Após cerca de 45 minutos, fomos para a grande estrela do dia: a grande muralha.

A estrada é de uma hora em que atravessamos aldeias e cidades de aparência muito pobre, nas quais as pessoas estavam simplesmente sentadas ao sol, vendo a vida passar. Algum riacho congelado era o único vestígio de água próximo e as árvores tinham uma cor marrom um tanto triste, consistente com as vistas.

Ao chegar a Mutianyu, alguns vendedores de souvenirs se aproximaram de nós, mas nunca insistem demais e você pode ficar tranquilo.

Para acessar a parede, você pode pegar o elevador de cadeira por 65 anos ou subir uma escada que pode levar cerca de 25 minutos, se você estiver em boa forma. O guia nos disse que levaria 45 minutos a pé, mas nós o ignoramos e fomos os únicos que escolheram a montanha no teleférico. Quando em 20 minutos chegamos à parede e vimos nossos colegas reclamando sobre o estado do teleférico, percebemos que escolhemos a melhor opção.

Eles nos deixaram duas horas para visitar nosso baile. Se o guia perguntar quanto tempo você quer ficar lá, não se corte e diga a ele o que você quer. Inicialmente, ela propôs uma hora e quinze e o grupo todo calou a boca. Eu o vi muito pouco e falei 2 horas, mas depois percebi que ele teria me jogado lá por muito mais tempo.

A Grande Muralha tinha um poder hipnotizante em mim. Contemplar essa construção, ver como ela se estende através das montanhas, com suas torres de vigia a toda distância; pensando no esforço humano necessário, nas batalhas e escaramuças que deveriam ter sido realizadas, etc ... etc.

Fiz o esforço mental que costumo fazer em lugares como este: tente imaginá-lo no momento em que foi construído e usado. Esperemos que no futuro algo seja inventado que possa fazer você viver esse sentimento de maneira real. Seria ótimo!

Subimos e descemos os degraus íngremes a leste, onde podíamos ver uma parte do muro antigo, quase demolida com o passar dos anos. Quase não havia pessoas e conseguimos ficar sozinhos com o Muro quando passamos por uma placa de “Proibida invasão” e começamos a caminhar por uma das seções cobertas por arbustos e ervas daninhas e cujo caminho é apenas terra.

Seguindo esse caminho, chegamos a uma torre de vigia quase completamente demolido de onde as vistas eram realmente imperiais. Ali nos sentamos ao Sol e contemplamos uma pequena parte desse trabalho de magnitude colossal.

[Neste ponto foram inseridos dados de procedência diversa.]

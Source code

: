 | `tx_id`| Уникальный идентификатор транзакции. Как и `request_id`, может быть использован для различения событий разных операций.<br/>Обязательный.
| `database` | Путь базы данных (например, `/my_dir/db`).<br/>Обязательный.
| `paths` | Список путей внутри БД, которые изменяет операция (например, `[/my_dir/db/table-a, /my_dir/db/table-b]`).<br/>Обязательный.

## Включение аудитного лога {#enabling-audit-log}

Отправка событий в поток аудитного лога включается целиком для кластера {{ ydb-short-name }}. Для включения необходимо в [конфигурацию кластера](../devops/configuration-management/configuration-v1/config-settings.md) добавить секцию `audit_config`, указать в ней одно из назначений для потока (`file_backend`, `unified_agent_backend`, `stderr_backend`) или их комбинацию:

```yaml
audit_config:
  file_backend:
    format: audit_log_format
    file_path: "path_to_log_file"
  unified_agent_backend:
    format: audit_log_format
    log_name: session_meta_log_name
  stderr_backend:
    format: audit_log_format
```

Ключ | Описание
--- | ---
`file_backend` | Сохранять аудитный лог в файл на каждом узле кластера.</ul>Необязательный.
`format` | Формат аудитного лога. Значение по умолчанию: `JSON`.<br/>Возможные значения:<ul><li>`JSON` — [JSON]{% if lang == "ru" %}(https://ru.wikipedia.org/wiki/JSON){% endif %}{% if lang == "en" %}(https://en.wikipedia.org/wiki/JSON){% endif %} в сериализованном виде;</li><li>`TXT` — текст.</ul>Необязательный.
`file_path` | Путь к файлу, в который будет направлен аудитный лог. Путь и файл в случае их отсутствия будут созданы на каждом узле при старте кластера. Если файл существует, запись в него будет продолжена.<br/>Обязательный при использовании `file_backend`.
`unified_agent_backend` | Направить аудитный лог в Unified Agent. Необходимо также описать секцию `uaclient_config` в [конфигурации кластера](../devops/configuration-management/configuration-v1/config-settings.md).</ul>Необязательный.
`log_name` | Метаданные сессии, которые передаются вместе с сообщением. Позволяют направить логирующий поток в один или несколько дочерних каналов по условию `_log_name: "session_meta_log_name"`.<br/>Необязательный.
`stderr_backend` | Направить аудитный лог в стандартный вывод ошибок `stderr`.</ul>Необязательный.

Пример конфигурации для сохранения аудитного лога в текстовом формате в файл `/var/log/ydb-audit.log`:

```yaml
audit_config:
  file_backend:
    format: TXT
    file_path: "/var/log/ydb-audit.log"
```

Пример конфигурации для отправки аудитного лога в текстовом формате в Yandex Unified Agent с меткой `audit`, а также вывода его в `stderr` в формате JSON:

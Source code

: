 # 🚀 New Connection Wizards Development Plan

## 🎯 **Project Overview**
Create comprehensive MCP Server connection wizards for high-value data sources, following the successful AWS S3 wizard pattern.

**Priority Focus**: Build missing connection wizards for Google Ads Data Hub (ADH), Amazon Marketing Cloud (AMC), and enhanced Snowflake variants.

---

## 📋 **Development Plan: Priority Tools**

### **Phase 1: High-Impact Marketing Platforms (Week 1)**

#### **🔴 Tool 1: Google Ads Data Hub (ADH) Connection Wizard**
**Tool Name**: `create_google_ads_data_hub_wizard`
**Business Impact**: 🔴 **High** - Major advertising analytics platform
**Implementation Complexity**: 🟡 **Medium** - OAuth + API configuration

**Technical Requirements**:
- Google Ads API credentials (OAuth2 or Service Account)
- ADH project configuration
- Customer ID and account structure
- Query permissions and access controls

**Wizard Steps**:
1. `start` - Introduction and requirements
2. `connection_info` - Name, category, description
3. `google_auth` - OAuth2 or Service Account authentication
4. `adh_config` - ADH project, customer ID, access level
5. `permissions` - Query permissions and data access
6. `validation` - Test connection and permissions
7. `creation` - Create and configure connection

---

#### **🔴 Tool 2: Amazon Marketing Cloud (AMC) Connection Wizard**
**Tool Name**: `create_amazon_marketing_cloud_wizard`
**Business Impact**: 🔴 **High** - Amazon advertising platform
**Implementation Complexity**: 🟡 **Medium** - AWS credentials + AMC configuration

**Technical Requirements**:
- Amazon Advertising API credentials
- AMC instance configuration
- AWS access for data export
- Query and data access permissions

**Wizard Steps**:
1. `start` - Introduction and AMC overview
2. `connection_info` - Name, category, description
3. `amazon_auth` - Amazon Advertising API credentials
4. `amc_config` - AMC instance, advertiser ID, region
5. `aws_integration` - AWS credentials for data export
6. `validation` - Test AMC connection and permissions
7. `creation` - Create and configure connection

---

As 2 horas voaram. Embora fosse quase impossível continuar a missão por onde tínhamos ido, eu gostaria de explorar mais o lado oeste - embora tenha sido mais reconstruído - ou simplesmente sentar e observar e relaxar.

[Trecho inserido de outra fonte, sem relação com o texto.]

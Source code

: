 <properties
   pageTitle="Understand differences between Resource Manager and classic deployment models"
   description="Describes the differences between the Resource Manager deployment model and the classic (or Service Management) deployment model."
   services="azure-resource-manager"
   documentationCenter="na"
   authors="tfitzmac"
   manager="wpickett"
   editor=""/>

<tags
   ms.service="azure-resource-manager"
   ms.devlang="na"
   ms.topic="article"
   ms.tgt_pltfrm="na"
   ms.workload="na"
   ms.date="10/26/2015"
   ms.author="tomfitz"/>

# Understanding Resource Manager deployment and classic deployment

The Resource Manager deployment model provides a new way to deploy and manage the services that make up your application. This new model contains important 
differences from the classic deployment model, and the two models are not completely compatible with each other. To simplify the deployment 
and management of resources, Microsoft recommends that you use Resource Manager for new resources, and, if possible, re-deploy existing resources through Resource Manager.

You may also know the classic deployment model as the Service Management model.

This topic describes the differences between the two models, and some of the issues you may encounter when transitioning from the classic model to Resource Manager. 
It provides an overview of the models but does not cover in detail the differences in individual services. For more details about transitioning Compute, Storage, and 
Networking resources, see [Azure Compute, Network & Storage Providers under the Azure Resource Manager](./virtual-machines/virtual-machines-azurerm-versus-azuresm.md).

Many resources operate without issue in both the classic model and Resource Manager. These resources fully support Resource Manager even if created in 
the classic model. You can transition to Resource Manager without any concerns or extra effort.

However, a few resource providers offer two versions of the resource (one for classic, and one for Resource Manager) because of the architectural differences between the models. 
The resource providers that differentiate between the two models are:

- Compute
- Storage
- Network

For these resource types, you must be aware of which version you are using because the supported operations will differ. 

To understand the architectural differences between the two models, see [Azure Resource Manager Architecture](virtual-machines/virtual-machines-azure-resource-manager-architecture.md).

Descemos novamente andando e fomos comer com o grupo.

À tarde, visitamos o loja de seda e chá, o que nos surpreendeu muito positivamente, aprendendo coisas sobre os dois produtos que eu totalmente desconhecia.

Eles nos devolveram ao albergue por volta das 17h e ficamos muito satisfeitos com o ótimo passeio que haviam nos dado.

À noite, abrigado no beliche do albergue, lembrei-me daquele muro e imaginei as tropas de Genghis Khan atacando-os enquanto as flechas assobiavam por toda parte e os guerreiros colocavam a balança para matar os defensores. I-Pad, I-pod, celulares de última geração ... mas, para quando a máquina do tempo? Venha cientistas, para colocar as baterias que eu quero poder se teletransportar a tempo antes de dar um tapinha.

Vídeo: Conheça a fantástica Muralha da China: melhores dicas de viagem (Fevereiro 2023).